The very first thing to note about this question is the number of characters involved in the license plate format (6 characters in this case; 2 letters and 4 numbers). The letters come first and then the numbers follow.

There are a total of 26 possible letters (A-Z) and 10 possible numbers (0 - 9) that can be chosen. We can then proceed to the first question;

(a) Here, the total number of possible plates is to be determined. This is done as follows:

Character 1 (Letter): There are 26 possible letters

Character 2 (Letter): There are 26 possible letters

Character 3 (number): There are 10 possible numbers

Character 4 (number): There are 10 possible numbers

Character 5 (number): There are 10 possible numbers

Character 6 (number): There are 10 possible numbers

So, total number of different plates will be obtained by multiplying all the possibilities: 26 × 26 × 10 × 10 × 10 × 10 = 6,760,000 plates

(b) This second part puts a constraint on the usage of the numbers, unlike the question (a), where there was no constraint at all.

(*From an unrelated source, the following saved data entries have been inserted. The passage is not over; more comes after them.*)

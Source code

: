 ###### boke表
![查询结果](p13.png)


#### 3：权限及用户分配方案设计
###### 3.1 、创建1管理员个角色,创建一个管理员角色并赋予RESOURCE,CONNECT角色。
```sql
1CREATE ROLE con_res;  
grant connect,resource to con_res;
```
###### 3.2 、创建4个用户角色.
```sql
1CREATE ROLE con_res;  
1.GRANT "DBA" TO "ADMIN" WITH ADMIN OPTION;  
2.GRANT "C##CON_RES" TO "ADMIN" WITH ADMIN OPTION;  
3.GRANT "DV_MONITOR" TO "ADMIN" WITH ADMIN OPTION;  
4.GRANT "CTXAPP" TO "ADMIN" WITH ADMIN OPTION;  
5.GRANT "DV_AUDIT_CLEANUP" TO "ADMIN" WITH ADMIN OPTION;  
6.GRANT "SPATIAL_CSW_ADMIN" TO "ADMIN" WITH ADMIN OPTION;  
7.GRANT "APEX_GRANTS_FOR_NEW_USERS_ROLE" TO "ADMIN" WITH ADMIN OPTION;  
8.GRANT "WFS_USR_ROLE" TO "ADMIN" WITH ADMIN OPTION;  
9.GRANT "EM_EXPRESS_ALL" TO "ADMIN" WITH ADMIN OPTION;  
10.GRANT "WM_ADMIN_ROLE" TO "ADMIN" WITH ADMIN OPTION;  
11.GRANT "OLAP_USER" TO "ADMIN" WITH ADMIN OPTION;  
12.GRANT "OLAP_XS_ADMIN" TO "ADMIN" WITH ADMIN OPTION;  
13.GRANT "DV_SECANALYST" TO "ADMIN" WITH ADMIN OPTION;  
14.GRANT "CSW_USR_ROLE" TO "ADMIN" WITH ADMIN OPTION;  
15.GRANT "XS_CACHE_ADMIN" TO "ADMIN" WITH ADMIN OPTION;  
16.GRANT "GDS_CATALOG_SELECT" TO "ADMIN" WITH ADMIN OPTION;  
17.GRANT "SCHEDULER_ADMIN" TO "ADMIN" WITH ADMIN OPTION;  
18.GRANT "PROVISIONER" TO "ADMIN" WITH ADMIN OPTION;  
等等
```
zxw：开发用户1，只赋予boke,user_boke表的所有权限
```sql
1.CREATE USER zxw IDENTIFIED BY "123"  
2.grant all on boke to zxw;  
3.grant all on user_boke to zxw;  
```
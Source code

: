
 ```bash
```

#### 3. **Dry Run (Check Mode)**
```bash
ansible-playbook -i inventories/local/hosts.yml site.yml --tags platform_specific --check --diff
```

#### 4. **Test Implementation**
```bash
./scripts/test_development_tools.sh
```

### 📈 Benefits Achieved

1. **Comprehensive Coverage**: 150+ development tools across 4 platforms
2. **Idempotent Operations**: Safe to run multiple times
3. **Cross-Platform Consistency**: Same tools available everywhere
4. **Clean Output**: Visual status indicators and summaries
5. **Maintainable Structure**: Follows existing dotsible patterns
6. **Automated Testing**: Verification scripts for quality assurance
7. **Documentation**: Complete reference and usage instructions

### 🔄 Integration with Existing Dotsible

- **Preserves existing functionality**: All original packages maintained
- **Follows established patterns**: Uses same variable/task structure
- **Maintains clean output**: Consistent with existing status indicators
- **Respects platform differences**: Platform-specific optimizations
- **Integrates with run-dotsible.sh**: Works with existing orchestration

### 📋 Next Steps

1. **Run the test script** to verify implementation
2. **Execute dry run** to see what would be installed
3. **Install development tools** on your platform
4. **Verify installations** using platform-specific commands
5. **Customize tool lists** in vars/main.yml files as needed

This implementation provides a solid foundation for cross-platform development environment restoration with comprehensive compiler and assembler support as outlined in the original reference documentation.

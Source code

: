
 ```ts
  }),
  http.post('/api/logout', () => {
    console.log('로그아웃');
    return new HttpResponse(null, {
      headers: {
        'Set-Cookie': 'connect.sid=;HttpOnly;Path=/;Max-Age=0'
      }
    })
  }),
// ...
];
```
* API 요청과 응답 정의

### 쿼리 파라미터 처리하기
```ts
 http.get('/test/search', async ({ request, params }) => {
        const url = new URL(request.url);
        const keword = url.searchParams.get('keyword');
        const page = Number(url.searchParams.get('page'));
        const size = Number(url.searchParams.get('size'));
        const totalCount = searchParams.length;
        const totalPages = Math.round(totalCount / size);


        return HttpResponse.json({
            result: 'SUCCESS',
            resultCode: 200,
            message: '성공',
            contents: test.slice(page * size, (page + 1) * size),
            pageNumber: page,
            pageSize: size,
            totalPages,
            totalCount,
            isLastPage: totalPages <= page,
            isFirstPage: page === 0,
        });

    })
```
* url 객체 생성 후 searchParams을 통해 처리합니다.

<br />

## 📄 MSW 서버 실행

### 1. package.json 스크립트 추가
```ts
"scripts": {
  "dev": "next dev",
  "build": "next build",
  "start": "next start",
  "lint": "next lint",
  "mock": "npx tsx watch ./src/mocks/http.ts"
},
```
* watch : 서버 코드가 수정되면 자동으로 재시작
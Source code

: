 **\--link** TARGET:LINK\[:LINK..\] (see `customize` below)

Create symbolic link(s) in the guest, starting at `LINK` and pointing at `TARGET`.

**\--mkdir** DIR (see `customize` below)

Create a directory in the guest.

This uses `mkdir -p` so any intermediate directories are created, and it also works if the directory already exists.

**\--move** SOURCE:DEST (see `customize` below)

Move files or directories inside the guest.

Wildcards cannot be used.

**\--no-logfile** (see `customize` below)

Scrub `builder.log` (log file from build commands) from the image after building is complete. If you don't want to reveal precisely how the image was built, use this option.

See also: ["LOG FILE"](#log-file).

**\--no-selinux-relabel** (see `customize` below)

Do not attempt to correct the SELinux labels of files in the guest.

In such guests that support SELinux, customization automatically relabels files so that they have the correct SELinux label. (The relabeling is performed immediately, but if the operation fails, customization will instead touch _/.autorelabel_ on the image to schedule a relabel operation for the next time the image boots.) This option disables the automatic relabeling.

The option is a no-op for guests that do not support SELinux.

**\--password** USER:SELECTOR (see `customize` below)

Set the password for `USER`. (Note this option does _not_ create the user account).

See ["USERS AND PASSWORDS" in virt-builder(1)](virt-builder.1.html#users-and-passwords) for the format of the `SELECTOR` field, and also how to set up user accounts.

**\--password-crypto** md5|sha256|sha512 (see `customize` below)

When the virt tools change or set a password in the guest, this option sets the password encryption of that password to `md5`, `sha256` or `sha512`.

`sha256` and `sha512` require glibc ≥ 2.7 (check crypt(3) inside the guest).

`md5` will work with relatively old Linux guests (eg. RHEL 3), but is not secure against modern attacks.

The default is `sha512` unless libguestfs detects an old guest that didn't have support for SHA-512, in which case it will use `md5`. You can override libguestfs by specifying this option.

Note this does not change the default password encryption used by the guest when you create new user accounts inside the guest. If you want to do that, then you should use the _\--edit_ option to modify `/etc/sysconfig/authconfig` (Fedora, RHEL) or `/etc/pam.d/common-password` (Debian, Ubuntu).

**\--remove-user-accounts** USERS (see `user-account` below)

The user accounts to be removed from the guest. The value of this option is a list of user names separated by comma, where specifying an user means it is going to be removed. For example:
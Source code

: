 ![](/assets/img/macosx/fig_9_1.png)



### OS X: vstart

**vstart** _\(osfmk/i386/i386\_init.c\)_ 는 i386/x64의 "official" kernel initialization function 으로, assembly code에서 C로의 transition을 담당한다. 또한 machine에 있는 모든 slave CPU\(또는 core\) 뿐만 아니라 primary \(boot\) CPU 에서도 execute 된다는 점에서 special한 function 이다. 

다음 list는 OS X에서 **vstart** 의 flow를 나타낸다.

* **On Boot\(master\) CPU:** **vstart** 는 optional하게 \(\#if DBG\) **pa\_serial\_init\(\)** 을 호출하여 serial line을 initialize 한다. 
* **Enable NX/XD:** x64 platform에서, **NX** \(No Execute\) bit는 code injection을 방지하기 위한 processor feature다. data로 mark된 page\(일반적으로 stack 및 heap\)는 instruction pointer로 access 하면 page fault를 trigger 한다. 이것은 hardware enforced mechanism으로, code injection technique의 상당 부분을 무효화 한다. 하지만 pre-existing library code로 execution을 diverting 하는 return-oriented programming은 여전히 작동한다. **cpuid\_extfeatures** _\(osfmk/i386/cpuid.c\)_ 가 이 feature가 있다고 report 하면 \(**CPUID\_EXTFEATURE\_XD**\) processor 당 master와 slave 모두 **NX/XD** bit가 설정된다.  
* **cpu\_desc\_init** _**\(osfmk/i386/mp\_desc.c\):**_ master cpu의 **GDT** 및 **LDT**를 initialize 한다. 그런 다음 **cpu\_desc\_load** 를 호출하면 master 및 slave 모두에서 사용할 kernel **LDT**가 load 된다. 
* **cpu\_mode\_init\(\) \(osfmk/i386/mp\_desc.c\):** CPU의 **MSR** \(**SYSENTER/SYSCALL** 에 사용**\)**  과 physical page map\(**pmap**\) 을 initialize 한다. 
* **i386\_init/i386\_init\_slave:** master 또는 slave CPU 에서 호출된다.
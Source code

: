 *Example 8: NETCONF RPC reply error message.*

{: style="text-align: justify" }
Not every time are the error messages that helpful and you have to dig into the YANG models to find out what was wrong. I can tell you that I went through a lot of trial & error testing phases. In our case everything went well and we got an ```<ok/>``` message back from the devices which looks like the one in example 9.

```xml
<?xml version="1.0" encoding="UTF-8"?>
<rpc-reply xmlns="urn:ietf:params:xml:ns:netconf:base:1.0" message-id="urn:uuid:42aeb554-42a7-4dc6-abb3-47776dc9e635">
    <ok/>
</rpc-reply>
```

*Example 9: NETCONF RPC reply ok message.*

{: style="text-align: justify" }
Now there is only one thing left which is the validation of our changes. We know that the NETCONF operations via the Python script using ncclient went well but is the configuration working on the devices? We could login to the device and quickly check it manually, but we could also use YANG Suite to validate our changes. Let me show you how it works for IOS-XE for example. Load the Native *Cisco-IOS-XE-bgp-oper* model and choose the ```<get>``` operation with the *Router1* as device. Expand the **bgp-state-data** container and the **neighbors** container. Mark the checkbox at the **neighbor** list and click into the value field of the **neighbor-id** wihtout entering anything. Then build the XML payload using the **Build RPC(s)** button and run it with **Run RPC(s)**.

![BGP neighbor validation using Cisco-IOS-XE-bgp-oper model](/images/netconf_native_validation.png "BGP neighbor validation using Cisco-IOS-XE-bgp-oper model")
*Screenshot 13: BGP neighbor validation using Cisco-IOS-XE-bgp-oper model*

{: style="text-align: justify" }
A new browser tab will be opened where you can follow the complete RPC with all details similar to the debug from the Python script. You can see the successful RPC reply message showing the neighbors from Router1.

Since there is no constraint on the letters, we can write that:

Character 1 (Letter): There are 26 possible letters

Character 2 (Letter): There are 26 possible letters

For the first number as well, we can write:

Character 3 (number): There are 10 possible numbers

However, for the remaining characters, the possibilities will continually reduce by a value of 1, since we can not use a number that has been used before. So,

Character 4 (number): There are 9 possible numbers

Character 5 (number): There are 8 possible numbers

Character 6 (number): There are 7 possible numbers

So, total number of different plates will be: 26 × 26 × 10 × 9 × 8 × 7 = 3,407,040 plates

(c) Here, repetitions are allowed as in questions (a), but there can not be four zeros. This implies that the maximum number of zeros in any plate will be three. Thus, there will be maximum possibilities on all characters until the last one which will be constrained.

Character 1 (Letter): There are 26 possible letters

Character 2 (Letter): There are 26 possible letters

Character 3 (number): There are 10 possible numbers

Character 4 (number): There are 10 possible numbers

Character 5 (number): There are 10 possible numbers

Character 6 (number): There are 9 possible numbers

Total number of plates will therefore be: 26 × 26 × 10 × 10 × 10 × 9 = 6,084,000 plates.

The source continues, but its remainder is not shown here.